Es gibt ein Urteil, das zumindest auf erste Sicht diese Auffassung bestätigt. Es handelt sich um die Entscheidung des Oberlandesgerichts Stuttgart im Prozess gegen den Internetaktivisten Alvar Freude. Dieser hatte Links zu rechtsradikalen Seiten gesetzt, um diese Szene zu entlarven. Das Oberlandesgericht Stuttgart bejahte seine grundsätzliche Haftung für die von ihm gesetzten Links.

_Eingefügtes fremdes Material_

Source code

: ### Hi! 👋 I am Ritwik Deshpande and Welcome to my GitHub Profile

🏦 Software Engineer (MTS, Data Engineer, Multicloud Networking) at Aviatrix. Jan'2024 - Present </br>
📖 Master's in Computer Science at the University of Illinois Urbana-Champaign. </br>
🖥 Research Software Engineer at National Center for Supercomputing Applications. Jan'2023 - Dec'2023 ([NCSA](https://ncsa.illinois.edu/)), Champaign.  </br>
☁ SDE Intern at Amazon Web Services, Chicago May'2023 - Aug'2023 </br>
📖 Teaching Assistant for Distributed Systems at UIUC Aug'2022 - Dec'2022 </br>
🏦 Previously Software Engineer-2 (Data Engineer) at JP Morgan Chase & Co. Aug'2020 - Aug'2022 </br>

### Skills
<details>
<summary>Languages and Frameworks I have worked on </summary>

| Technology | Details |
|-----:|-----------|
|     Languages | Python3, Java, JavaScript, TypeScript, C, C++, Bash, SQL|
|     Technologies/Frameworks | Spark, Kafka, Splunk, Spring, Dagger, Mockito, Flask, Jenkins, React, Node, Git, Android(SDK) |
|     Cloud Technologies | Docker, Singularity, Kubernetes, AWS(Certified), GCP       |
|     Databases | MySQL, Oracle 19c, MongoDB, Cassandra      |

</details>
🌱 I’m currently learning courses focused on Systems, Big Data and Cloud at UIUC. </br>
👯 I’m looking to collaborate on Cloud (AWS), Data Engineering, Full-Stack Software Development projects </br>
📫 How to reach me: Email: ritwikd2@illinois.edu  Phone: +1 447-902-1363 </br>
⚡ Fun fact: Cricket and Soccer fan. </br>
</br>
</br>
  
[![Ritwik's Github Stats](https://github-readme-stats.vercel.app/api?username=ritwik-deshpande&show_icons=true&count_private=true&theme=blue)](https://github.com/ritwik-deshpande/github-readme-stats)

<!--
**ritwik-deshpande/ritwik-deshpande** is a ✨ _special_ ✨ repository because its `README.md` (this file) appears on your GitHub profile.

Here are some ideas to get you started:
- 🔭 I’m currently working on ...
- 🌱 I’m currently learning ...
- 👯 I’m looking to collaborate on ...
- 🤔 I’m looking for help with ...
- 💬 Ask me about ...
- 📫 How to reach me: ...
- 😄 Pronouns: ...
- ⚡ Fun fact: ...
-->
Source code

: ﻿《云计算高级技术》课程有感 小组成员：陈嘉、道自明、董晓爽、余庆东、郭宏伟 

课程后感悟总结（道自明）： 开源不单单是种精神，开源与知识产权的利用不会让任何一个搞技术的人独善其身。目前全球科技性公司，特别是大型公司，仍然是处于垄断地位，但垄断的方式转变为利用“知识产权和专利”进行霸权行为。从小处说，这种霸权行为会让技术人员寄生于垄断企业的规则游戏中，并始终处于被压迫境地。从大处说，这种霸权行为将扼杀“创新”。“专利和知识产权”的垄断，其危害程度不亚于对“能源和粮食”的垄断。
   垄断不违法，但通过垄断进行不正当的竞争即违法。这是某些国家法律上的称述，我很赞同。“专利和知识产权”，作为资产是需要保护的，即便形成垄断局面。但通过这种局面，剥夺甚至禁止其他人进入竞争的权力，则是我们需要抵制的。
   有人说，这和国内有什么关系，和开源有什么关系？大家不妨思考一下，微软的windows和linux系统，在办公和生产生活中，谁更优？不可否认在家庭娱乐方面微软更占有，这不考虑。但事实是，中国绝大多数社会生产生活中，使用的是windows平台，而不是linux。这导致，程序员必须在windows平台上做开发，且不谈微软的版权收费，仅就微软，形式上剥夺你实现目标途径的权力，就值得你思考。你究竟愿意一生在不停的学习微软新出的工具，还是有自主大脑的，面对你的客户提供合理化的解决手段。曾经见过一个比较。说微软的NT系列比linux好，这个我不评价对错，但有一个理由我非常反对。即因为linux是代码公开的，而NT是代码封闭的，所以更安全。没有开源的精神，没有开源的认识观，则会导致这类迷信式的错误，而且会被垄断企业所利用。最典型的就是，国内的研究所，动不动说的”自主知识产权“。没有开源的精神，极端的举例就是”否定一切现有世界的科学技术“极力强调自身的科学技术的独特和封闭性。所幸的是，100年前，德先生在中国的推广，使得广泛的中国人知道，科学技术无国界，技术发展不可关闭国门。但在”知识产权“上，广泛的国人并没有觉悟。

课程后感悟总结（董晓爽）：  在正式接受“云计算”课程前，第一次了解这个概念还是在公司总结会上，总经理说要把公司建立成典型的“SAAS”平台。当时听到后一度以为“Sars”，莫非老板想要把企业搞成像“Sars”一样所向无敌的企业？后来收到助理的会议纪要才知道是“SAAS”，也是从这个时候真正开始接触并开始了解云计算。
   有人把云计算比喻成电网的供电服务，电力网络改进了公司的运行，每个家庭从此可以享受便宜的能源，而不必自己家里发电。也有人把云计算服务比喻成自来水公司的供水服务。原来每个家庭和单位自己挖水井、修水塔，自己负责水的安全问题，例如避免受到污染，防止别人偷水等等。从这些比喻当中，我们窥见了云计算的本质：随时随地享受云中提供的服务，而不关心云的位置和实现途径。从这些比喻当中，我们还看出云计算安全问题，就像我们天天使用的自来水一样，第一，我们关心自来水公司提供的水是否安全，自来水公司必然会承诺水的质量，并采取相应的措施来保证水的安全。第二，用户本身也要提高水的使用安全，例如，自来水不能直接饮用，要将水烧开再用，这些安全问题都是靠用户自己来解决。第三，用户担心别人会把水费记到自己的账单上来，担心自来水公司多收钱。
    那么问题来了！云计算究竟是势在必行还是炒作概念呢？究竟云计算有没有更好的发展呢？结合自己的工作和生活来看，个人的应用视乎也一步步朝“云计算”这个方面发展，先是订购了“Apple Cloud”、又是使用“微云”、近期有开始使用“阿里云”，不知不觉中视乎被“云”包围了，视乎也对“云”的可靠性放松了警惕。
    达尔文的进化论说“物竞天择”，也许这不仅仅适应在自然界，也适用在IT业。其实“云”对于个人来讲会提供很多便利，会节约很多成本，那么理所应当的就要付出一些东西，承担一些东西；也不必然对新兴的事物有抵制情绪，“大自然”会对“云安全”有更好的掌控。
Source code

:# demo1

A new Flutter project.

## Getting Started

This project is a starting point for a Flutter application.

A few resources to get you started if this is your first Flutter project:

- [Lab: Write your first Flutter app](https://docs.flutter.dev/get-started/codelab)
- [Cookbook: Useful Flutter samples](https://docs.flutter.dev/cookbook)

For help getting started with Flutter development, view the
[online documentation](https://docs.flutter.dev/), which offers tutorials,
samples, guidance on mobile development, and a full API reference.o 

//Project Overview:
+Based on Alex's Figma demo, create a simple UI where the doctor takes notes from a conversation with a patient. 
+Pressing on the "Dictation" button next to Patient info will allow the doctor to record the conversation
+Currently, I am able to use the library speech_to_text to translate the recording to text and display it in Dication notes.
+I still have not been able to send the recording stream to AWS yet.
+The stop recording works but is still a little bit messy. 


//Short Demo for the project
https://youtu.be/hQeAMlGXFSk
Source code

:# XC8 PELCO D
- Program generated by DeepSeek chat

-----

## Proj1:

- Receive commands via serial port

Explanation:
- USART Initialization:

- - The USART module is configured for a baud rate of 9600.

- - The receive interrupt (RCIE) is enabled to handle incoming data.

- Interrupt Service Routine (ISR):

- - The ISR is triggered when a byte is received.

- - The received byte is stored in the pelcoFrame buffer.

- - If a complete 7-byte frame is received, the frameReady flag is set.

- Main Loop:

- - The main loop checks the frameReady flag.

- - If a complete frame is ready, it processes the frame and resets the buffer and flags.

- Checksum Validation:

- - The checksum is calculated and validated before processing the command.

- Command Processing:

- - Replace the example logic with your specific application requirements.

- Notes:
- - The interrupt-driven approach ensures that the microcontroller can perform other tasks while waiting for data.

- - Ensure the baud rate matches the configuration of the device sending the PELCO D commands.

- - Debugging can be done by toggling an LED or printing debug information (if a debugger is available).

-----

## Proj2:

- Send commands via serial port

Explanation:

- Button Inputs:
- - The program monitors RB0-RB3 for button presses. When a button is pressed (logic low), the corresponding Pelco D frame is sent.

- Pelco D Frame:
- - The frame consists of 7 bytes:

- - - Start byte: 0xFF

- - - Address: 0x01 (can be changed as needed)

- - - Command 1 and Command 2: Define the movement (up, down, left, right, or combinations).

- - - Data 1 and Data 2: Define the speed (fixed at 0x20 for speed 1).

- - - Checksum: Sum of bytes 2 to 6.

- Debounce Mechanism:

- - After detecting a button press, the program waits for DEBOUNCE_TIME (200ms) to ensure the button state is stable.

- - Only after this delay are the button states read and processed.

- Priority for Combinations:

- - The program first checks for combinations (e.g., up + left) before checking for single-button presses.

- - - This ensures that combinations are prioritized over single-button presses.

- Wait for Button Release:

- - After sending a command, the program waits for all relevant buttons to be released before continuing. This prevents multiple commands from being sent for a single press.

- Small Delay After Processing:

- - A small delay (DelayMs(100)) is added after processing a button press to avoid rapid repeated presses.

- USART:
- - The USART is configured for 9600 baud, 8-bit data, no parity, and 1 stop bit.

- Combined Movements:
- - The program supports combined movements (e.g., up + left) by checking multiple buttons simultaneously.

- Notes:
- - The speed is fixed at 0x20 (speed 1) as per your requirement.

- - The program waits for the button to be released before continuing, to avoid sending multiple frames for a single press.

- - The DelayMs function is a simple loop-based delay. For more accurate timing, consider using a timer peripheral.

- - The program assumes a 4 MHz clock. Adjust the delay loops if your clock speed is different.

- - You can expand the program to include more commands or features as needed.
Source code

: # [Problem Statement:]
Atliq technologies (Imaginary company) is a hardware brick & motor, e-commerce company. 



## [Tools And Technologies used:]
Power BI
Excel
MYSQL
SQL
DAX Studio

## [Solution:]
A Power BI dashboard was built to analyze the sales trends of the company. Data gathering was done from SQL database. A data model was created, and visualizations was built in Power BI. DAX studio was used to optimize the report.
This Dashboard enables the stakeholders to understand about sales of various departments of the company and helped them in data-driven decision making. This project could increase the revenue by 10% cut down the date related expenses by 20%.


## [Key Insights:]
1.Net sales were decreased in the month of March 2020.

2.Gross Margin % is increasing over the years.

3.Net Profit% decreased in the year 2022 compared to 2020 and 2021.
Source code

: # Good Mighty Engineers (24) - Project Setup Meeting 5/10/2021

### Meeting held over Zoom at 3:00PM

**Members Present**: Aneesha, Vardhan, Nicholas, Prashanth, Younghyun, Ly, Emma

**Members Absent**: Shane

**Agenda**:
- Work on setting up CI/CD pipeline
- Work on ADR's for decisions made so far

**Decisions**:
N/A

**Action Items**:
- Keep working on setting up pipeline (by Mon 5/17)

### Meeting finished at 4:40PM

Freigesprochen wurde Freude letztlich, weil für ihn die im Gesetz vorgesehene Sozialadäquanzklausel griff. Dieser Befreiungstatbestand gilt aber nur für strafbare verfassungsfeindliche Schriften und Symbole, nicht aber für Kinderpornografie.

Ebenso wie die Staatsanwaltschaft habe auch ich die rechtliche Bewertung der Sache noch nicht abgeschlossen. Es gibt eine Vielzahl von Argumenten, die auch im Fall der Weiterleitung auf wikileaks.org gegen eine Strafbarkeit sprechen.

Allerdings bedeutet das Vorgehen der Staatsanwaltschaft ein Alarmsignal für jeden, der einen Link auf wikileaks.org gesetzt hat. Wer nach dort verlinkt, leitet auch weiter und setzt sich, das ist kein Scherz, demselben Verdacht aus wie mein Mandant, der wegen dieser Sache eine Hausdurchsuchung bei Nacht und Nebel über sich ergehen lassen musste.

Wenn man dann weiß, dass die Polizeiaktion nach dem Anruf einer „besorgten Bürgerin“ binnen kürzester Zeit ins Rollen kam, kann man sich alles weitere ausmalen.

Mein Mandant hat sich dafür entschieden, die Weiterleitung nicht aufzuheben. Er ist entschlossen, die Sache rechtlich zu klären.